Although the Charity appeared originally to sell the gilts at below market value, the condition attached to the sales meant that it received marginally more than the initial purchase price in another way through the combination of the proceeds of the below market sale of the gilts and the receipt of the conditional ‘donation’ (which covered the remaining value of the gilts and the nominal additional sum) from tax payers.

The Charity then used the donations to repay the original loans. Providing they were repaid in 24 hours, they were interest free. The Charity separately made an application for tax relief in the form of a gift aid claim on the value of the donations made. The donors were also at liberty to make a claim for personal tax relief.

For the Charity, the success of the scheme depended on it being eligible to claim gift aid on the donations. It is this element, if the scheme worked and if it was recognised as legitimate by HM Revenue and Customs (‘HMRC’)[footnote 5], that would have brought in additional income through the recovery of gift aid on the donations (from individual taxpayer participants, represented as being ‘donors’). This money would then have been available for the Charity to apply for charitable purposes. However, at this stage in 2010, this was far from guaranteed.

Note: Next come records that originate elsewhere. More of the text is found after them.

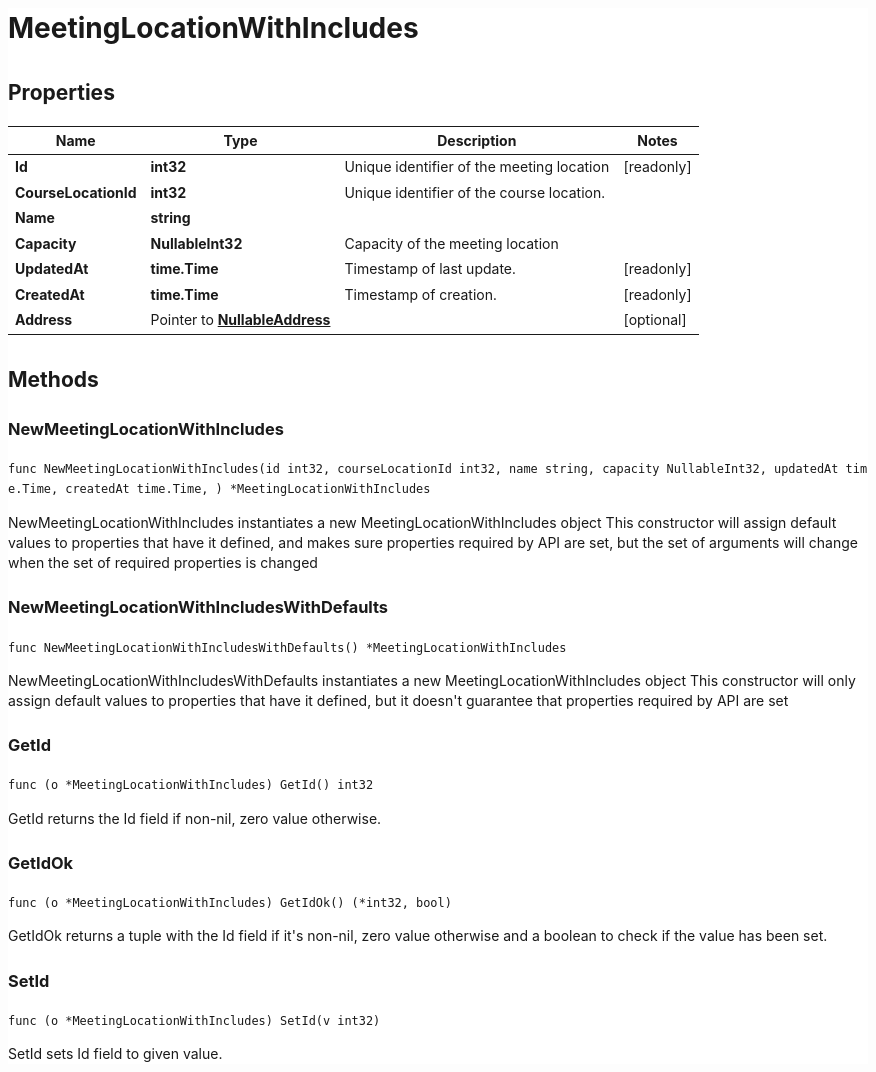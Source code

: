 # MeetingLocationWithIncludes

## Properties

Name | Type | Description | Notes
------------ | ------------- | ------------- | -------------
**Id** | **int32** | Unique identifier of the meeting location | [readonly] 
**CourseLocationId** | **int32** | Unique identifier of the course location. | 
**Name** | **string** |  | 
**Capacity** | **NullableInt32** | Capacity of the meeting location | 
**UpdatedAt** | **time.Time** | Timestamp of last update. | [readonly] 
**CreatedAt** | **time.Time** | Timestamp of creation. | [readonly] 
**Address** | Pointer to [**NullableAddress**](Address.md) |  | [optional] 

## Methods

### NewMeetingLocationWithIncludes

`func NewMeetingLocationWithIncludes(id int32, courseLocationId int32, name string, capacity NullableInt32, updatedAt time.Time, createdAt time.Time, ) *MeetingLocationWithIncludes`

NewMeetingLocationWithIncludes instantiates a new MeetingLocationWithIncludes object
This constructor will assign default values to properties that have it defined,
and makes sure properties required by API are set, but the set of arguments
will change when the set of required properties is changed

### NewMeetingLocationWithIncludesWithDefaults

`func NewMeetingLocationWithIncludesWithDefaults() *MeetingLocationWithIncludes`

NewMeetingLocationWithIncludesWithDefaults instantiates a new MeetingLocationWithIncludes object
This constructor will only assign default values to properties that have it defined,
but it doesn't guarantee that properties required by API are set

### GetId

`func (o *MeetingLocationWithIncludes) GetId() int32`

GetId returns the Id field if non-nil, zero value otherwise.

### GetIdOk

`func (o *MeetingLocationWithIncludes) GetIdOk() (*int32, bool)`

GetIdOk returns a tuple with the Id field if it's non-nil, zero value otherwise
and a boolean to check if the value has been set.

### SetId

`func (o *MeetingLocationWithIncludes) SetId(v int32)`

SetId sets Id field to given value.
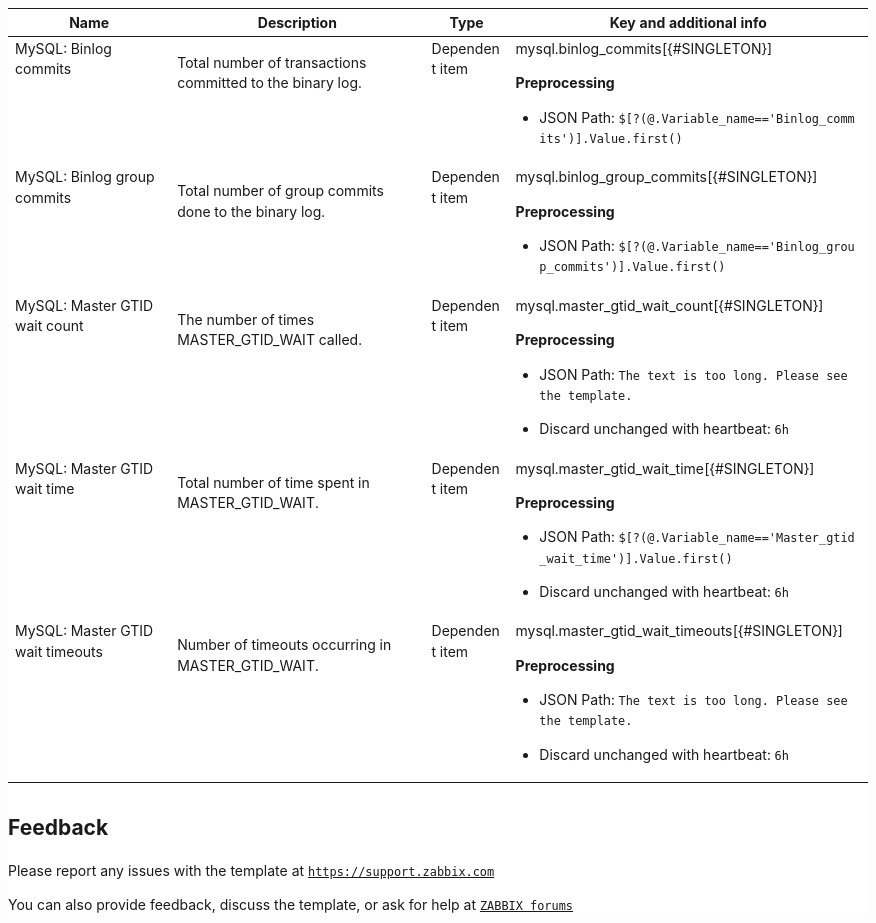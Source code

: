|Name|Description|Type|Key and additional info|
|----|-----------|----|-----------------------|
|MySQL: Binlog commits|<p>Total number of transactions committed to the binary log.</p>|Dependent item|mysql.binlog_commits[{#SINGLETON}]<p>**Preprocessing**</p><ul><li><p>JSON Path: `$[?(@.Variable_name=='Binlog_commits')].Value.first()`</p></li></ul>|
|MySQL: Binlog group commits|<p>Total number of group commits done to the binary log.</p>|Dependent item|mysql.binlog_group_commits[{#SINGLETON}]<p>**Preprocessing**</p><ul><li><p>JSON Path: `$[?(@.Variable_name=='Binlog_group_commits')].Value.first()`</p></li></ul>|
|MySQL: Master GTID wait count|<p>The number of times MASTER_GTID_WAIT called.</p>|Dependent item|mysql.master_gtid_wait_count[{#SINGLETON}]<p>**Preprocessing**</p><ul><li><p>JSON Path: `The text is too long. Please see the template.`</p></li><li><p>Discard unchanged with heartbeat: `6h`</p></li></ul>|
|MySQL: Master GTID wait time|<p>Total number of time spent in MASTER_GTID_WAIT.</p>|Dependent item|mysql.master_gtid_wait_time[{#SINGLETON}]<p>**Preprocessing**</p><ul><li><p>JSON Path: `$[?(@.Variable_name=='Master_gtid_wait_time')].Value.first()`</p></li><li><p>Discard unchanged with heartbeat: `6h`</p></li></ul>|
|MySQL: Master GTID wait timeouts|<p>Number of timeouts occurring in MASTER_GTID_WAIT.</p>|Dependent item|mysql.master_gtid_wait_timeouts[{#SINGLETON}]<p>**Preprocessing**</p><ul><li><p>JSON Path: `The text is too long. Please see the template.`</p></li><li><p>Discard unchanged with heartbeat: `6h`</p></li></ul>|

## Feedback

Please report any issues with the template at [`https://support.zabbix.com`](https://support.zabbix.com)

You can also provide feedback, discuss the template, or ask for help at [`ZABBIX forums`](https://www.zabbix.com/forum/zabbix-suggestions-and-feedback)

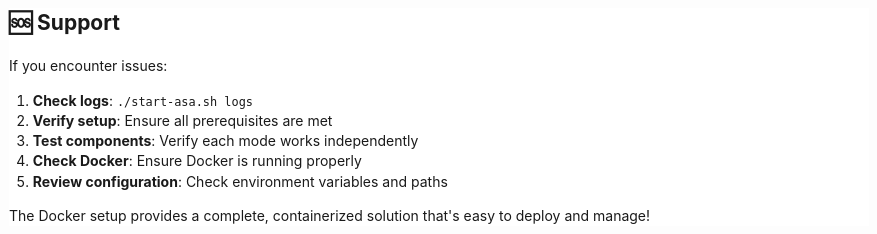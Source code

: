 ## 🆘 Support

If you encounter issues:

1. **Check logs**: `./start-asa.sh logs`
2. **Verify setup**: Ensure all prerequisites are met
3. **Test components**: Verify each mode works independently
4. **Check Docker**: Ensure Docker is running properly
5. **Review configuration**: Check environment variables and paths

The Docker setup provides a complete, containerized solution that's easy to deploy and manage! 
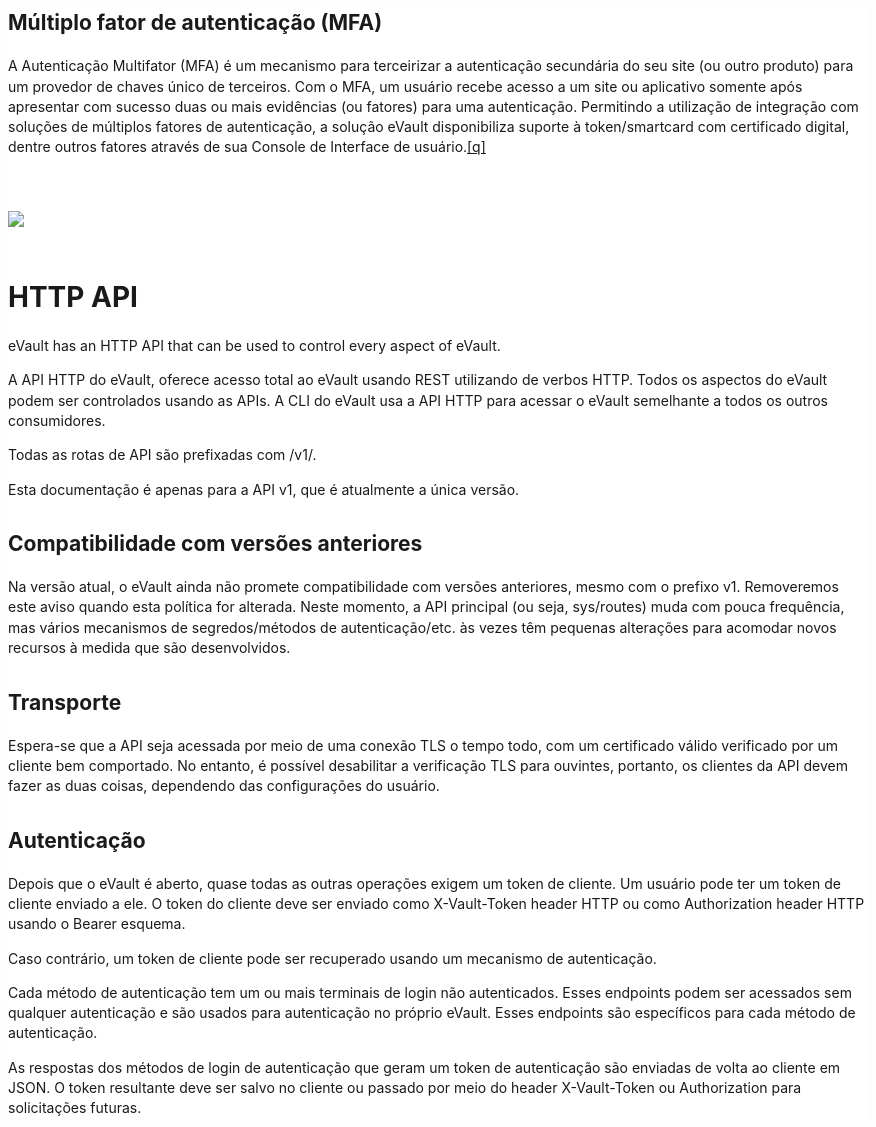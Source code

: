 Múltiplo fator de autenticação (MFA)
------------------------------------

A Autenticação Multifator (MFA) é um mecanismo para terceirizar a autenticação secundária do seu site (ou outro produto) para um provedor de chaves único de terceiros. Com o MFA, um usuário recebe acesso a um site ou aplicativo somente após apresentar com sucesso duas ou mais evidências (ou fatores) para uma autenticação. Permitindo a utilização de integração com soluções de múltiplos fatores de autenticação, a solução eVault disponibiliza suporte à token/smartcard com certificado digital, dentre outros fatores através de sua Console de Interface de usuário.[\[q\]](#cmnt17)

![](images/image17.png)
=======================

HTTP API
========

eVault has an HTTP API that can be used to control every aspect of eVault.

A API HTTP do eVault, oferece acesso total ao eVault usando REST utilizando de verbos HTTP. Todos os aspectos do eVault podem ser controlados usando as APIs. A CLI do eVault usa a API HTTP para acessar o eVault semelhante a todos os outros consumidores.

Todas as rotas de API são prefixadas com /v1/.

Esta documentação é apenas para a API v1, que é atualmente a única versão.

Compatibilidade com versões anteriores
---------------------------------------

Na versão atual, o eVault ainda não promete compatibilidade com versões anteriores, mesmo com o prefixo v1. Removeremos este aviso quando esta política for alterada. Neste momento, a API principal (ou seja, sys/routes) muda com pouca frequência, mas vários mecanismos de segredos/métodos de autenticação/etc. às vezes têm pequenas alterações para acomodar novos recursos à medida que são desenvolvidos.

Transporte
----------

Espera-se que a API seja acessada por meio de uma conexão TLS o tempo todo, com um certificado válido verificado por um cliente bem comportado. No entanto, é possível desabilitar a verificação TLS para ouvintes, portanto, os clientes da API devem fazer as duas coisas, dependendo das configurações do usuário.

Autenticação
------------

Depois que o eVault é aberto, quase todas as outras operações exigem um token de cliente. Um usuário pode ter um token de cliente enviado a ele. O token do cliente deve ser enviado como X-Vault-Token header HTTP ou como Authorization header HTTP usando o Bearer <token> esquema.

Caso contrário, um token de cliente pode ser recuperado usando um mecanismo de autenticação.

Cada método de autenticação tem um ou mais terminais de login não autenticados. Esses endpoints podem ser acessados sem qualquer autenticação e são usados para autenticação no próprio eVault. Esses endpoints são específicos para cada método de autenticação.

As respostas dos métodos de login de autenticação que geram um token de autenticação são enviadas de volta ao cliente em JSON. O token resultante deve ser salvo no cliente ou passado por meio do header X-Vault-Token ou Authorization para solicitações futuras.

Additionally, the scheme worked on the premise that the donors, if higher-rate tax payers, would be able to claim personal tax relief on their donations to the charity and so, through participation in the scheme, they would also gain by reducing their personal tax payable.

The Charity made claims for the accounting periods ending March 2010 and 2011, for gift aid and gift aid transitional relief totalling £46,418,202. The Charity’s gift aid claims were never accepted or paid out by HMRC and the associated appeals filed in the name of the Charity initially were eventually withdrawn, with the sanction of the High Court, by the Interim Managers appointed by the 2013 Inquiry.

The UK taxpayers were introduced to the Scheme by the intermediary. Under the terms of an agreement with the intermediary, if the Charity’s gift aid claims were successful, the Charity would have been liable to pay fees of approximately £7.8 million to the intermediary. As the Charity’s gift aid claims were never paid, the fees never became due.

The directors of Mountstar confirmed that the Charity continued to fundraise using the Scheme until November 2010.

More detail about the Charity’s Participation in the Scheme and the Scheme’s details as understood by the Inquiry is explained in greater detail as part of the Inquiry’ findings below.

The Commission established the following:

The Cup Trust’s key personnel and their connected companies/ partnerships

Mountstar was incorporated on the 2nd January 2009, in the British Virgin Islands. Mountstar was the trustee of the charity and had general control and management of the Charity.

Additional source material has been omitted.